> _THE TASK_
Print the lines of the data, starting with the first, up to and including the line where "[Plausible](https://github.com/plausible/analytics) is privacy" appears.

(Saved entries)

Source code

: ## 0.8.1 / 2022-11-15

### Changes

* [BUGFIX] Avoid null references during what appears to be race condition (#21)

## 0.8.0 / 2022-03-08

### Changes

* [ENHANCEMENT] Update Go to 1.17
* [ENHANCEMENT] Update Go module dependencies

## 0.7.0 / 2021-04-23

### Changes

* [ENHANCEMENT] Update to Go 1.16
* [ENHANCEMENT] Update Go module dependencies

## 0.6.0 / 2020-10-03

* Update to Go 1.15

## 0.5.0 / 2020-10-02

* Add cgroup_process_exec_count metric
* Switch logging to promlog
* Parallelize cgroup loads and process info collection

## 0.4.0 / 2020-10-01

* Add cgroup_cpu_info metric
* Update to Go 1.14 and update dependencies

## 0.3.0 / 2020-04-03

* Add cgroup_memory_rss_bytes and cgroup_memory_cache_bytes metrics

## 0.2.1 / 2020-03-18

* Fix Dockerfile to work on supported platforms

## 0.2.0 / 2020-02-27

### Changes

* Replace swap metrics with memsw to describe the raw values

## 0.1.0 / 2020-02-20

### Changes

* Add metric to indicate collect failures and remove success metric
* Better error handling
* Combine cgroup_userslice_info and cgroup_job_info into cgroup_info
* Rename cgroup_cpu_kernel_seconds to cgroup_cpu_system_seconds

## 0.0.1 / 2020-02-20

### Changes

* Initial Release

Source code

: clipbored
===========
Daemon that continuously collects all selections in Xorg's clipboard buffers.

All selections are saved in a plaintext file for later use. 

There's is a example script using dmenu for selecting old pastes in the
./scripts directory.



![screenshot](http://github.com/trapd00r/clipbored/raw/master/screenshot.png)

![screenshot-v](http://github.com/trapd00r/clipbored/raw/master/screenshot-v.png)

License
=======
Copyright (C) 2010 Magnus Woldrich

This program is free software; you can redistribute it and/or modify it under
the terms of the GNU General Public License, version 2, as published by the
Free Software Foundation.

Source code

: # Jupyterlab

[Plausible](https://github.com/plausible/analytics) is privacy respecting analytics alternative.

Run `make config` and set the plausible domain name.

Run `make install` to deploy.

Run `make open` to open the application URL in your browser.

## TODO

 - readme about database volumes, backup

> _RESPONSE TO THIS TASK_
Source code

: ## 0.8.1 / 2022-11-15

### Changes

* [BUGFIX] Avoid null references during what appears to be race condition (#21)

## 0.8.0 / 2022-03-08

### Changes

* [ENHANCEMENT] Update Go to 1.17
* [ENHANCEMENT] Update Go module dependencies

## 0.7.0 / 2021-04-23

### Changes

* [ENHANCEMENT] Update to Go 1.16
* [ENHANCEMENT] Update Go module dependencies

## 0.6.0 / 2020-10-03

* Update to Go 1.15

## 0.5.0 / 2020-10-02

* Add cgroup_process_exec_count metric
* Switch logging to promlog
* Parallelize cgroup loads and process info collection

## 0.4.0 / 2020-10-01

* Add cgroup_cpu_info metric
* Update to Go 1.14 and update dependencies

## 0.3.0 / 2020-04-03

* Add cgroup_memory_rss_bytes and cgroup_memory_cache_bytes metrics

## 0.2.1 / 2020-03-18

* Fix Dockerfile to work on supported platforms

## 0.2.0 / 2020-02-27

### Changes

* Replace swap metrics with memsw to describe the raw values

## 0.1.0 / 2020-02-20

### Changes

* Add metric to indicate collect failures and remove success metric
* Better error handling
* Combine cgroup_userslice_info and cgroup_job_info into cgroup_info
* Rename cgroup_cpu_kernel_seconds to cgroup_cpu_system_seconds

## 0.0.1 / 2020-02-20

### Changes

* Initial Release

Source code

: clipbored
===========
Daemon that continuously collects all selections in Xorg's clipboard buffers.

All selections are saved in a plaintext file for later use. 

There's is a example script using dmenu for selecting old pastes in the
./scripts directory.



![screenshot](http://github.com/trapd00r/clipbored/raw/master/screenshot.png)

![screenshot-v](http://github.com/trapd00r/clipbored/raw/master/screenshot-v.png)

License
=======
Copyright (C) 2010 Magnus Woldrich

This program is free software; you can redistribute it and/or modify it under
the terms of the GNU General Public License, version 2, as published by the
Free Software Foundation.

Source code

: # Jupyterlab

[Plausible](https://github.com/plausible/analytics) is privacy respecting analytics alternative.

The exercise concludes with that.